*** Exercise data ***

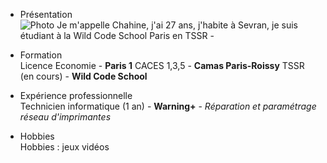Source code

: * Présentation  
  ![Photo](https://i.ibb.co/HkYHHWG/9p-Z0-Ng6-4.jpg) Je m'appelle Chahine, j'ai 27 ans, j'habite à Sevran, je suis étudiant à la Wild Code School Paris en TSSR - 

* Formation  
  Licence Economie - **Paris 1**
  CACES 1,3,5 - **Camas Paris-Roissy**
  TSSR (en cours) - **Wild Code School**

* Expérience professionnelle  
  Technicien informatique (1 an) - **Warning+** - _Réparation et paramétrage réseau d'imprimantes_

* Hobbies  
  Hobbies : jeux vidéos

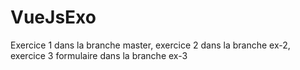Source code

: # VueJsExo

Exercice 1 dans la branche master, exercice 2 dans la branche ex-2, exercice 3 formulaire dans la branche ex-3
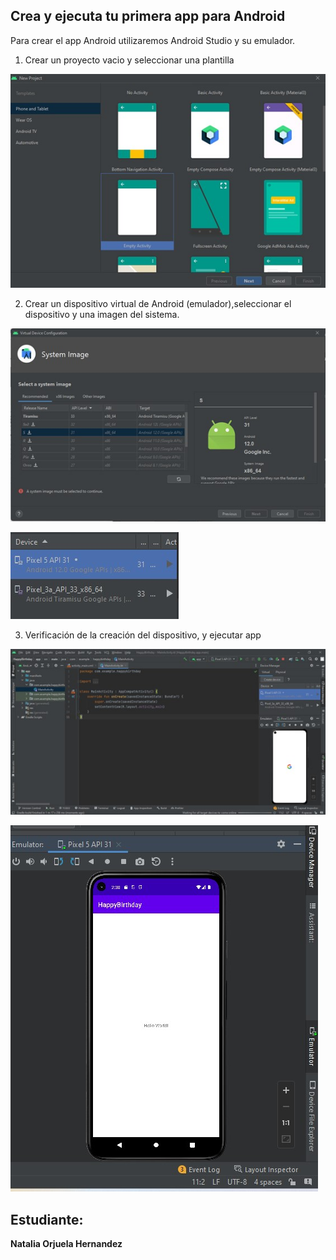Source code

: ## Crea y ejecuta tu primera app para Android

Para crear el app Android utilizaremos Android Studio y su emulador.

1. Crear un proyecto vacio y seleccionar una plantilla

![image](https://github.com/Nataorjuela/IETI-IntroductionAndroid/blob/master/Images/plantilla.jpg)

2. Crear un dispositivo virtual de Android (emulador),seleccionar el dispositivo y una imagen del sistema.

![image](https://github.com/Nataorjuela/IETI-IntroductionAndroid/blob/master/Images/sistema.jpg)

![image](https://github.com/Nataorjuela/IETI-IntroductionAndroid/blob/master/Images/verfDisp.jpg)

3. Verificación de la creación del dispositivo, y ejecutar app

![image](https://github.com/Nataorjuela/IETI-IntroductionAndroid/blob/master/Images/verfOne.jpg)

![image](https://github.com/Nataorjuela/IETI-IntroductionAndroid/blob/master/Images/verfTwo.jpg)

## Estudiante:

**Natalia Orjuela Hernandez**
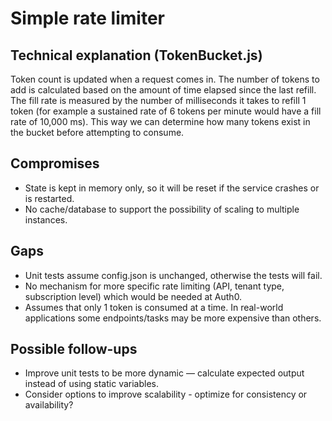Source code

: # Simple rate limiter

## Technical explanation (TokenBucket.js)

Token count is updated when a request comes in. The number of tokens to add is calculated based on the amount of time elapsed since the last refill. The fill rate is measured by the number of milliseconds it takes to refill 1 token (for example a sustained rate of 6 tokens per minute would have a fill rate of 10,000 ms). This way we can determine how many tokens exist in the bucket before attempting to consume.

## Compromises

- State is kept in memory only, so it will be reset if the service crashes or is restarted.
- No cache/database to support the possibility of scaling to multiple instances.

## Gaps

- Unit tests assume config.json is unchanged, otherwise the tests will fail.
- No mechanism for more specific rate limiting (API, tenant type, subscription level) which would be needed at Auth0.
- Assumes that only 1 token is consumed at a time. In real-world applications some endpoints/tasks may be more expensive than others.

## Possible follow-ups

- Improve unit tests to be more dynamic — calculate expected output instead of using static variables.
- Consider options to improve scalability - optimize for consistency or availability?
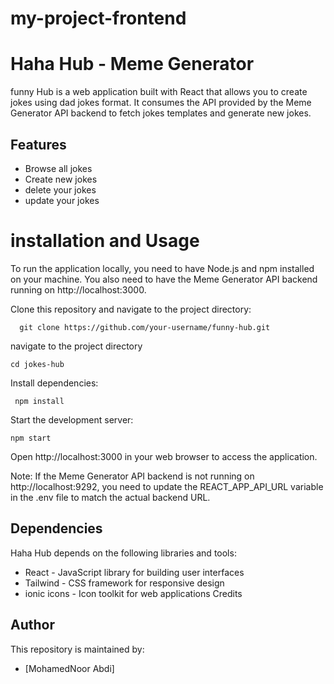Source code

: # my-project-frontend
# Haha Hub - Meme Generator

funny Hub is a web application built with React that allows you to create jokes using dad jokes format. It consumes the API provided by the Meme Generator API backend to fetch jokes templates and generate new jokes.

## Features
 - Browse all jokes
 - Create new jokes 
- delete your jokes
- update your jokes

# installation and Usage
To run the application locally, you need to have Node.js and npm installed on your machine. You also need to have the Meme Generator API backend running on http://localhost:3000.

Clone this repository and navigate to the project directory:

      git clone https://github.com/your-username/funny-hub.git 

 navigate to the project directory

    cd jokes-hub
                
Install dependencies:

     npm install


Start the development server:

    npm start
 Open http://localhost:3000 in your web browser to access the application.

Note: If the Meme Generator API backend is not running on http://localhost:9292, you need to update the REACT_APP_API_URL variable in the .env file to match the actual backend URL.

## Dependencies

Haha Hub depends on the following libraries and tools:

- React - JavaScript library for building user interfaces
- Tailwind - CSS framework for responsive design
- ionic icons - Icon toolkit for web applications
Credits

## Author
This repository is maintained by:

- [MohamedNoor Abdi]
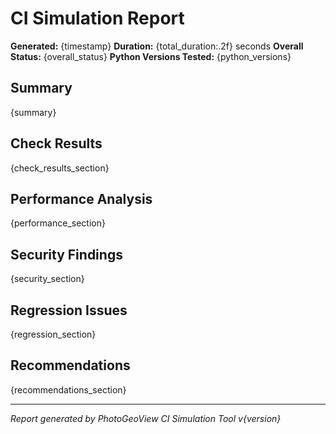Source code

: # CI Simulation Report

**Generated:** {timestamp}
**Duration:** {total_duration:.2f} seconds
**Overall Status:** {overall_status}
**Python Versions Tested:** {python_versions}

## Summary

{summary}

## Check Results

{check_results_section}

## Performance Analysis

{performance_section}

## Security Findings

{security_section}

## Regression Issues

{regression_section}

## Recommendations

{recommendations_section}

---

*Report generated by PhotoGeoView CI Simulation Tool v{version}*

***
*** Exercise data ***

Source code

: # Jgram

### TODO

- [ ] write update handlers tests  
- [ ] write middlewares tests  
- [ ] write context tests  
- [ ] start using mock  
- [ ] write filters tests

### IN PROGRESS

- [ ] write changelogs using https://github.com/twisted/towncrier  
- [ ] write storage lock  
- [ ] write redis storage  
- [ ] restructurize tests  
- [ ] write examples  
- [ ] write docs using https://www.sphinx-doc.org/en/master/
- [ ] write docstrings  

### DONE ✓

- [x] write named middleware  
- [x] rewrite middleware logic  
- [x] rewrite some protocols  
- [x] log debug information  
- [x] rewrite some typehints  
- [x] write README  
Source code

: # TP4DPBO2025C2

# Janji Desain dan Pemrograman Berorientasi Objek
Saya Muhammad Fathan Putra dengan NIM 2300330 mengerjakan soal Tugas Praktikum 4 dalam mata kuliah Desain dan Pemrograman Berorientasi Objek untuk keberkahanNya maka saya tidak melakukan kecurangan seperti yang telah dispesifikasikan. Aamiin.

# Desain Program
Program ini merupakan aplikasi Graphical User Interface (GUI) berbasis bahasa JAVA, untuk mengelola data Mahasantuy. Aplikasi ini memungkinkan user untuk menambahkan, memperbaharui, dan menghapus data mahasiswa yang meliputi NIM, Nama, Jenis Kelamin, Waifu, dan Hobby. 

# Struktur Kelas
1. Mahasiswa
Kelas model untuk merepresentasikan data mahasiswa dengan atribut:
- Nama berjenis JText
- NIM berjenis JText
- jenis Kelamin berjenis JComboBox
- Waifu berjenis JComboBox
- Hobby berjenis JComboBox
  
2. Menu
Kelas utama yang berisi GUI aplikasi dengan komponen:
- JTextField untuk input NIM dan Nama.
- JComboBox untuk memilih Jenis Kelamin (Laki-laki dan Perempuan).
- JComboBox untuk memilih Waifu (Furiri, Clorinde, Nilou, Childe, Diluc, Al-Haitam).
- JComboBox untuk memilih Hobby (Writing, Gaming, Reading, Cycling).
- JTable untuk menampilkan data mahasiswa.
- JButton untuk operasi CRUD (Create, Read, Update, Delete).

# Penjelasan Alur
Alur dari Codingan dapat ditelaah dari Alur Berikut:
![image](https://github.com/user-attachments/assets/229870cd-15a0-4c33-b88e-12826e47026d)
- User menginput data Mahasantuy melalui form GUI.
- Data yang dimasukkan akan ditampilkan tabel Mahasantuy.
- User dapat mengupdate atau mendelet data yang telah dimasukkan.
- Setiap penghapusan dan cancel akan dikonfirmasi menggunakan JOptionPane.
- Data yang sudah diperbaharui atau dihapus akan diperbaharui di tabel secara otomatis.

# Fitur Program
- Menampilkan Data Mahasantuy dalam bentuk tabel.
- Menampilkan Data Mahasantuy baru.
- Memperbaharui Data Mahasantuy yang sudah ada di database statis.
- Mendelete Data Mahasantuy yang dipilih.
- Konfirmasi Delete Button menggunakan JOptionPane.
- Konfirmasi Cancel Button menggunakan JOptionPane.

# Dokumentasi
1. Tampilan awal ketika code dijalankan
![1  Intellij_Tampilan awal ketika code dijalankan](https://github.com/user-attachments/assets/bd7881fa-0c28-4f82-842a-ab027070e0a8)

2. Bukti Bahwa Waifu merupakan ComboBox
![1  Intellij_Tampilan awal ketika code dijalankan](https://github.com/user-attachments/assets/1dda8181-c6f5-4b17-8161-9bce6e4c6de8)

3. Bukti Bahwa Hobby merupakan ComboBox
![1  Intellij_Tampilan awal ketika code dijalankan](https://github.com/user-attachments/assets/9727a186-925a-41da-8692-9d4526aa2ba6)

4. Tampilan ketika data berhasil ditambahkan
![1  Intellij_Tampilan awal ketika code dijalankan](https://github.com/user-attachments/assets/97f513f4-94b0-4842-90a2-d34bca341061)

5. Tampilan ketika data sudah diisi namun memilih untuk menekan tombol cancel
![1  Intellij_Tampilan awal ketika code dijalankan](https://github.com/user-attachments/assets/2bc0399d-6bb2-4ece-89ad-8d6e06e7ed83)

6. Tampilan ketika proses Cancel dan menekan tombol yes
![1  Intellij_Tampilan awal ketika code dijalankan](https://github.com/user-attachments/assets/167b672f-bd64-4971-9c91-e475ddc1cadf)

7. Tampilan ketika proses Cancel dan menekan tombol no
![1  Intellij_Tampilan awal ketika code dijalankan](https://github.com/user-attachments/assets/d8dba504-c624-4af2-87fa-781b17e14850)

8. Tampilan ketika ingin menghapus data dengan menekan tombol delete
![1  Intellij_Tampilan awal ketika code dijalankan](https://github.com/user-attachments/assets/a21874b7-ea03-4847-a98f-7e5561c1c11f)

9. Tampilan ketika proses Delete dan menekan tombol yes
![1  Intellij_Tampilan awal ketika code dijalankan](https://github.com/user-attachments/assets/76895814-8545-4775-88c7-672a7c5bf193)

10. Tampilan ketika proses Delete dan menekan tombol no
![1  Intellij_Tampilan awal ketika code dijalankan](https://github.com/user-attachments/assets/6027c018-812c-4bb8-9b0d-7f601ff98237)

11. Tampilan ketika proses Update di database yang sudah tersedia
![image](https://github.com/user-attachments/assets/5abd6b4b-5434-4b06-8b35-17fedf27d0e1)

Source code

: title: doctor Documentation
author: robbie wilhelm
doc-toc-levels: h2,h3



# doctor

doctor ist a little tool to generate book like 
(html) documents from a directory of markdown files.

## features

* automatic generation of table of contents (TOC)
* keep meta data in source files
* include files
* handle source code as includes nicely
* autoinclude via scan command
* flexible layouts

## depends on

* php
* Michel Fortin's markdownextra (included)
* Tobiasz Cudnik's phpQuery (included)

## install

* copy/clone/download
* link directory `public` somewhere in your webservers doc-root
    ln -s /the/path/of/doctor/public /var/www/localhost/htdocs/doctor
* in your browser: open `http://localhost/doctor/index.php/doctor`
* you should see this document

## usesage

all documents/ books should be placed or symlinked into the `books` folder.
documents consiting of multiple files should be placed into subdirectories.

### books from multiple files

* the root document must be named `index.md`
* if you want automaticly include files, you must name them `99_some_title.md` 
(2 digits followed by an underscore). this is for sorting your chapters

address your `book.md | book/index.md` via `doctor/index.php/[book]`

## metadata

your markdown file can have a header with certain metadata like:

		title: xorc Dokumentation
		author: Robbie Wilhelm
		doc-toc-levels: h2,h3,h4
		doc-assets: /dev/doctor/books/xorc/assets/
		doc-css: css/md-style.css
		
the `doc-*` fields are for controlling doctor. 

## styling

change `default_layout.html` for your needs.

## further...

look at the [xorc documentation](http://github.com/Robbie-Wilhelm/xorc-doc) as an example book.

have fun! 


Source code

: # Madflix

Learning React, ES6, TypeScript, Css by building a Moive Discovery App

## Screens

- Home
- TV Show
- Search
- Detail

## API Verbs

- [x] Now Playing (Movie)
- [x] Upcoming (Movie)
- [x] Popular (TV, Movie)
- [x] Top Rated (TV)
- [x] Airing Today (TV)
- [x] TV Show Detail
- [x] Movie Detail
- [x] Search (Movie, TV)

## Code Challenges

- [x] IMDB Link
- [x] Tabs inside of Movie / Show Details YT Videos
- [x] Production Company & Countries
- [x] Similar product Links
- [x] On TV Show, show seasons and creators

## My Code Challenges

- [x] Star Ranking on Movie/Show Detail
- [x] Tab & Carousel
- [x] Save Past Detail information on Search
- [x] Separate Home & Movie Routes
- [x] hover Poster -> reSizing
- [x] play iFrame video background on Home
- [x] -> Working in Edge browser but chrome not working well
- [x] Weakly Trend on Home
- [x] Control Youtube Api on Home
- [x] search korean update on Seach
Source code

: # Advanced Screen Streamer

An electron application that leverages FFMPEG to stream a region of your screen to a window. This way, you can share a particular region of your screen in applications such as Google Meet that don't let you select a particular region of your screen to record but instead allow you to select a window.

***

[Your goal] With pictures omitted, repeat the entries above word for word from the line holding "3. Verificación de" down to the line holding "- State is kept", keeping both of those lines.

[Exercise response]
3. Verificación de la creación del dispositivo, y ejecutar app

![image](https://github.com/Nataorjuela/IETI-IntroductionAndroid/blob/master/Images/verfOne.jpg)

![image](https://github.com/Nataorjuela/IETI-IntroductionAndroid/blob/master/Images/verfTwo.jpg)

## Estudiante:

**Natalia Orjuela Hernandez**
Source code

: # Simple rate limiter

## Technical explanation (TokenBucket.js)

Token count is updated when a request comes in. The number of tokens to add is calculated based on the amount of time elapsed since the last refill. The fill rate is measured by the number of milliseconds it takes to refill 1 token (for example a sustained rate of 6 tokens per minute would have a fill rate of 10,000 ms). This way we can determine how many tokens exist in the bucket before attempting to consume.

## Compromises

- State is kept in memory only, so it will be reset if the service crashes or is restarted.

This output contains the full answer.